American baseball player (born 1984)

Jon Paul Link (born March 23, 1984) is an American former professional baseball pitcher. He previously played for the Los Angeles Dodgers in 2010.

==Professional career==
Link was drafted by the San Diego Padres in the 26th round of the 2005 MLB draft out of Bluefield College. He was the first major league player who had played at Bluefield.

===Chicago White Sox===
The Padres traded him to the Chicago White Sox on July 31, 2007 for Rob Mackowiak. In 2008, he was selected to the Southern League All-Star Game while playing for the Birmingham Barons, joining fellow Barons Miguel Negron, Ricardo Nanita, Justin Cassel, and Carlos Torres. He was the only Baron on the post-season All-Star team, elected as the relief pitcher. He reached AAA with the Charlotte Knights in 2009, where he saved 13 games.

===Los Angeles Dodgers===
On December 18, 2009, he was traded to the Los Angeles Dodgers (along with John Ely) for Juan Pierre. He began the 2010 season as the closer for the Triple-A Albuquerque Isotopes. On April 18, he was called up to the Dodgers, making his first appearance on a Major League roster. He made his Major League debut on April 20, 2010 against the Cincinnati Reds. He worked two scoreless innings of relief in his debut and was then optioned back to Albuquerque after the game. Link was also on the Dodgers' roster for a few days in June when Chad Billingsley was injured. Link was recalled for the third time on July 11, while the Dodgers optioned the man he was traded with, John Ely, to Triple-A Albuquerque in the process. He returned to AAA soon after before rejoining the Dodgers when rosters expanded in September. Overall, he appeared in 9 games with the Dodgers, working 8.2 innings for a 4.15 ERA. With Albuquerque he was 3–2 with a 3.71 ERA in 45 games, and also made one start. After the season, he pitched for the Phoenix Desert Dogs in the Arizona Fall League.
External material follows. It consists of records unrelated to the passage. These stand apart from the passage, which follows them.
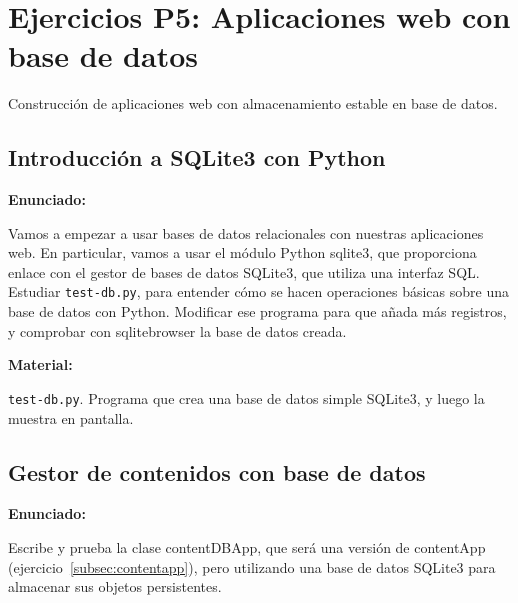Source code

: \section{Ejercicios P5: Aplicaciones web con base de datos}

Construcción de aplicaciones web con almacenamiento estable en base de datos.

\subsection{Introducción a SQLite3 con Python}
\label{subsec:sqlite3-python}

\textbf{Enunciado:}

Vamos a empezar a usar bases de datos relacionales con nuestras aplicaciones web. En particular, vamos a usar el módulo Python sqlite3, que proporciona enlace con el gestor de bases de datos SQLite3, que utiliza una interfaz SQL. Estudiar \texttt{test-db.py}, para entender cómo se hacen operaciones básicas sobre una base de datos con Python. Modificar ese programa para que añada más registros, y comprobar con sqlitebrowser la base de datos creada.

\textbf{Material:}

\texttt{test-db.py}. Programa que crea una base de datos simple SQLite3, y luego la muestra en pantalla.

\subsection{Gestor de contenidos con base de datos}
\label{subsec:gestor-contenidos-bbdd}

\textbf{Enunciado:}

Escribe y prueba la clase contentDBApp, que será una versión de contentApp (ejercicio~\ref{subsec:contentapp}), pero utilizando una base de datos SQLite3 para almacenar sus objetos persistentes.

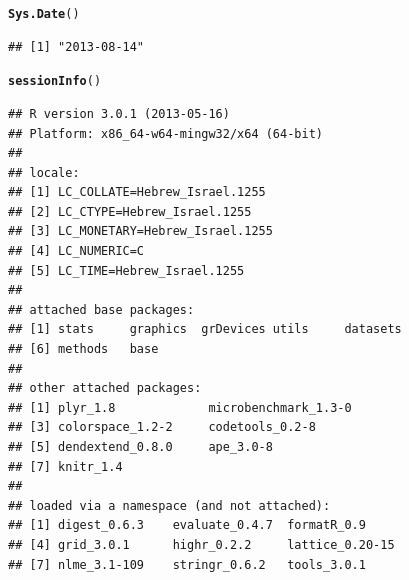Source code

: \documentclass[shortnames,nojss,article]{jss}\usepackage[]{graphicx}\usepackage[]{color}
\makeatletter
\newcommand{\hlstd}[1]{\textcolor[rgb]{0.345,0.345,0.345}{#1}}%
\newcommand{\hlkwd}[1]{\textcolor[rgb]{0.737,0.353,0.396}{\textbf{#1}}}%
\newenvironment{kframe}{%
 \def\at@end@of@kframe{}%
 \ifinner\ifhmode%
  \def\at@end@of@kframe{\end{minipage}}%
  \begin{minipage}{\columnwidth}%
 \fi\fi%
 \def\FrameCommand##1{\hskip\@totalleftmargin \hskip-\fboxsep
 \colorbox{shadecolor}{##1}\hskip-\fboxsep
     \hskip-\linewidth \hskip-\@totalleftmargin \hskip\columnwidth}%
 \MakeFramed {\advance\hsize-\width
   \@totalleftmargin\z@ \linewidth\hsize
   \@setminipage}}%
 {\par\unskip\endMakeFramed%
 \at@end@of@kframe}
\newenvironment{knitrout}{}{} %
\makeatother
\begin{document}
\begin{knitrout}
\color{fgcolor}\begin{kframe}
\begin{alltt}
\hlkwd{Sys.Date}\hlstd{()}
\end{alltt}
\begin{verbatim}
## [1] "2013-08-14"
\end{verbatim}
\begin{alltt}
\hlkwd{sessionInfo}\hlstd{()}
\end{alltt}
\begin{verbatim}
## R version 3.0.1 (2013-05-16)
## Platform: x86_64-w64-mingw32/x64 (64-bit)
## 
## locale:
## [1] LC_COLLATE=Hebrew_Israel.1255 
## [2] LC_CTYPE=Hebrew_Israel.1255   
## [3] LC_MONETARY=Hebrew_Israel.1255
## [4] LC_NUMERIC=C                  
## [5] LC_TIME=Hebrew_Israel.1255    
## 
## attached base packages:
## [1] stats     graphics  grDevices utils     datasets 
## [6] methods   base     
## 
## other attached packages:
## [1] plyr_1.8             microbenchmark_1.3-0
## [3] colorspace_1.2-2     codetools_0.2-8     
## [5] dendextend_0.8.0     ape_3.0-8           
## [7] knitr_1.4           
## 
## loaded via a namespace (and not attached):
## [1] digest_0.6.3    evaluate_0.4.7  formatR_0.9    
## [4] grid_3.0.1      highr_0.2.2     lattice_0.20-15
## [7] nlme_3.1-109    stringr_0.6.2   tools_3.0.1
\end{verbatim}
\end{kframe}
\end{knitrout}
\end{document}
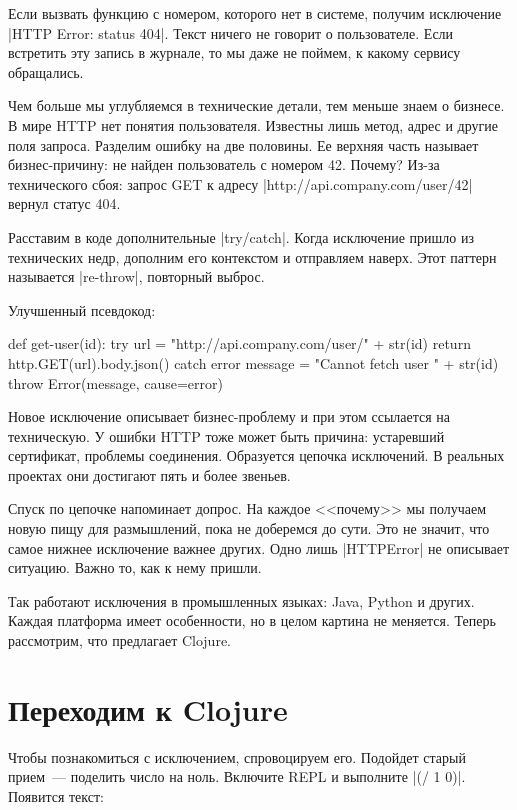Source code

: Если вызвать функцию с номером, которого нет в системе, получим исключение
\spverb|HTTP Error: status 404|. Текст ничего не говорит о пользователе. Если
встретить эту запись в журнале, то мы даже не поймем, к какому сервису
обращались.

Чем больше мы углубляемся в технические детали, тем меньше знаем о бизнесе. В
мире HTTP нет понятия пользователя. Известны лишь метод, адрес и другие поля
запроса. Разделим ошибку на две половины. Ее верхняя часть называет
бизнес-причину: не найден пользователь с номером 42. Почему? Из-за технического
сбоя: запрос GET к адресу \spverb|http://api.company.com/user/42| вернул статус
404.

Расставим в коде дополнительные \spverb|try/catch|. Когда исключение пришло из
технических недр, дополним его контекстом и отправляем наверх. Этот паттерн
называется \spverb|re-throw|, повторный выброс.

Улучшенный псевдокод:

\begin{english}
  \begin{js}
def get-user(id):
  try {
    url = "http://api.company.com/user/" + str(id)
    return http.GET(url).body.json()
  } catch error {
    message = "Cannot fetch user " + str(id)
    throw Error(message, cause=error)
  }
  \end{js}
\end{english}

Новое исключение описывает бизнес-проблему и при этом ссылается на
техническую. У ошибки HTTP тоже может быть причина: устаревший сертификат,
проблемы соединения. Образуется цепочка исключений. В реальных проектах они
достигают пять и более звеньев.

Спуск по цепочке напоминает допрос. На каждое <<почему>> мы получаем новую пищу
для размышлений, пока не доберемся до сути. Это не значит, что самое нижнее
исключение важнее других. Одно лишь \spverb|HTTPError| не описывает
ситуацию. Важно то, как к нему пришли.

Так работают исключения в промышленных языках: Java, Python и других. Каждая
платформа имеет особенности, но в целом картина не меняется. Теперь рассмотрим,
что предлагает Clojure.

\section{Переходим к Clojure}

Чтобы познакомиться с исключением, спровоцируем его. Подойдет старый прием~---
поделить число на ноль. Включите REPL и выполните \spverb|(/ 1 0)|. Появится
текст:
After clearing waivers on April 5, 2011, Link was assigned to the Isotopes.

Link spent all of 2011 with the Isotopes, where he appeared in 54 games (including making 1 start) and was 2–2 with a 4.24 ERA and 11 saves.

===Baltimore Orioles===
The Baltimore Orioles signed Link to a minor league contract on December 16, 2011. He appeared in 18 games in AAA for the Norfolk Tides and was 1-2 with a 3.48 ERA before the Orioles released him.

===Miami Marlins===
Link subsequently signed with the Miami Marlins and made 3 appearances for the Jacksonville Suns and 11 for the New Orleans Zephyrs.

===Detroit Tigers===
After making 7 starts to begin 2013 with the Wichita Wingnuts in the American Association of Independent Professional Baseball, he signed a minor league contract with the Detroit Tigers, where he was assigned to Double-A Erie. After 5 starts with the SeaWolves, he was promoted to Triple-A Toledo, where he made 11 appearances (7 starts) before season's end. In 23 appearances (19 starts) in 2013, he went 9-6 with a 2.80 ERA, striking out 78 in 135 innings.

===Miami Marlins (second stint)===
Link returned to Wichita in 2014 and pitched with the Wingnuts until August, when his contract was purchased by the Miami Marlins. He was sent to the Double-A Jacksonville Suns.

===Wichita Wingnuts===
Link returned to Wichita for the 2016 season. He became a free agent after the 2016 season.